-- Data excerpts follows --

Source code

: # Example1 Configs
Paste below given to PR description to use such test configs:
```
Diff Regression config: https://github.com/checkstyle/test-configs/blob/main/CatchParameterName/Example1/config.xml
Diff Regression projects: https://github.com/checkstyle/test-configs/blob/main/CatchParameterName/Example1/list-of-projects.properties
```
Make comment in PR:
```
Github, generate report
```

-- Data excerpts concluded --

**Work item:** Having read the entries above, set each one down again exactly.

**Completed task:**
Source code

: # Example1 Configs
Paste below given to PR description to use such test configs:
```
Diff Regression config: https://github.com/checkstyle/test-configs/blob/main/CatchParameterName/Example1/config.xml
Diff Regression projects: https://github.com/checkstyle/test-configs/blob/main/CatchParameterName/Example1/list-of-projects.properties
```
Make comment in PR:
```
Github, generate report
```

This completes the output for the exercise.